THT explains that the actual risk of transmitting HIV in the workplace is minimal. This is because HIV is very fragile outside of the body and dies very quickly in the air. The infected bodily fluid would need to get into an open and bleeding wound in order to infect a person. If the wound is not bleeding, it is sealed; nothing can get into it. Also, if the wound is bleeding out then it’s very hard for any fluid to get in.
HIV cannot be transmitted via anything other than bodily fluid, so there is no risk around food preparation or sharing cups or crockery.

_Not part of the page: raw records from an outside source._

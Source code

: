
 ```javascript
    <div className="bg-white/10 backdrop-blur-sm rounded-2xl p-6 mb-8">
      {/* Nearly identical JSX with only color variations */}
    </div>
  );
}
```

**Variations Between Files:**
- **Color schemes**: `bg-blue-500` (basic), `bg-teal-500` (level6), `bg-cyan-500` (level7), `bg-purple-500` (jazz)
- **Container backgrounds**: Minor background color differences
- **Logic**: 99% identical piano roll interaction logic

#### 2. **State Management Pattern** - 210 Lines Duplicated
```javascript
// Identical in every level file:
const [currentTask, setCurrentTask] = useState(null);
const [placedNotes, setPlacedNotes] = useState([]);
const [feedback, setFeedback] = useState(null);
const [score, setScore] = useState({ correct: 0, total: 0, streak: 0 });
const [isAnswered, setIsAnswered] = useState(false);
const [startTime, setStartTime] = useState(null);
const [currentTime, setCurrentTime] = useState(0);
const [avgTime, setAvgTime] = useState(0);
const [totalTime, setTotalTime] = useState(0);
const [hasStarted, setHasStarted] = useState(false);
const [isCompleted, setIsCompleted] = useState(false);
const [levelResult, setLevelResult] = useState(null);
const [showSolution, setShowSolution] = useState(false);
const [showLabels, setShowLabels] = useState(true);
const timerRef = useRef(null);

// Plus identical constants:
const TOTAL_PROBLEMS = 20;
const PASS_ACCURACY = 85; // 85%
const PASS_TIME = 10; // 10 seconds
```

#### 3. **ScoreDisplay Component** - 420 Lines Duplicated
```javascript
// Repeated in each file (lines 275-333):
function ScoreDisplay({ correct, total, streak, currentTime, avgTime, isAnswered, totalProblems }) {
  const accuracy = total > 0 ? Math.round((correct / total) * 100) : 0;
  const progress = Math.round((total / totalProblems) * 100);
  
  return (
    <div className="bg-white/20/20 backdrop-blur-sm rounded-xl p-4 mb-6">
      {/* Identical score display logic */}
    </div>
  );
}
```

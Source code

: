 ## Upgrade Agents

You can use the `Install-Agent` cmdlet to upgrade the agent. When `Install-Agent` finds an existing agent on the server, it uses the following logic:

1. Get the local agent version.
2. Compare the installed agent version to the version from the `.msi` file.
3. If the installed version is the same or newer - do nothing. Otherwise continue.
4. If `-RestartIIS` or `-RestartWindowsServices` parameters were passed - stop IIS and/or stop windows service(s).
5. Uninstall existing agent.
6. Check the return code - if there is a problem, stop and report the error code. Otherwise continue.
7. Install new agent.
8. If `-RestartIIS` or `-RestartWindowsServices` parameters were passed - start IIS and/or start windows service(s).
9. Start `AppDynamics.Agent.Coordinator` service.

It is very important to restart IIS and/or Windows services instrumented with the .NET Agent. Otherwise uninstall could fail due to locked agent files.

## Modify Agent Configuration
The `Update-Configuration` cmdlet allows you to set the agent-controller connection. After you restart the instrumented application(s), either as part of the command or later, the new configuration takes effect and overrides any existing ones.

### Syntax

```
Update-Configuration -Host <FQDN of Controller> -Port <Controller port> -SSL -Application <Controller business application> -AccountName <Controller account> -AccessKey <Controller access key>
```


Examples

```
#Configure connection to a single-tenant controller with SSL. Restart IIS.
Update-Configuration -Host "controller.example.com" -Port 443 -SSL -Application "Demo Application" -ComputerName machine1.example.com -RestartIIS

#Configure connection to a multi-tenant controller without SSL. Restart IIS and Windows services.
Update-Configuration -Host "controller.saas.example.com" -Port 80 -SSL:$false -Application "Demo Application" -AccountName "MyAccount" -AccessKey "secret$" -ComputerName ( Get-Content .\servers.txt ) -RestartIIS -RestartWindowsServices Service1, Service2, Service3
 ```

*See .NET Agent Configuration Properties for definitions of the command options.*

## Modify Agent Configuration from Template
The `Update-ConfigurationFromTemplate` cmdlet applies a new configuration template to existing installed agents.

Employers working on awareness and prevention
In 2001, L’Oréal Group, in partnership with UNESCO, initiated a preventive education programme, called ‘Hairdressers against AIDS’. The programme has spread over 36 countries and reached out to more than 1.5m hairdressers so far. The programme was born in South Africa, where AIDS is a prevalent issue and a safety risk for the industry. The official launch of the campaign was in 2005, when UNESCO put together a questionnaire and a film to be incorporated into all education and training of potential hairdressers. The Group paid for part of the course.
L’Oréal has also created an activity-based day on 1 December and has developed a fund, the profits of which go to charities such as the NAT and Children with AIDS. The group also uses the red ribbon (universal symbol of AIDS awareness) as its badge and distributes it to all staff, in all events.
Naomi Scroggins, communications director, L’Oréal Professional Products (UK), feels proud of the work done by the group worldwide: “If we could just touch people and remind them that HIV is still around, that would be good for us, it is our way of helping to create awareness and accordingly help those who live with AIDS.”
Employers’ duties (guidelines from Terrence Higgins Trust)
- Ensure there is a robust policy for supporting people who have chronic conditions, including HIV
- Ensure that all staff have information and training around HIV
- Support staff who have HIV if they choose to disclose it, and deal with inappropriate behaviour and comments robustly
- Respect people’s right not to disclose
- Help end stigma and discrimination by supporting World AIDS Day (1 December).
HSE guidance on managing incidences of blood-borne viruses at work can be found at the HSE Website.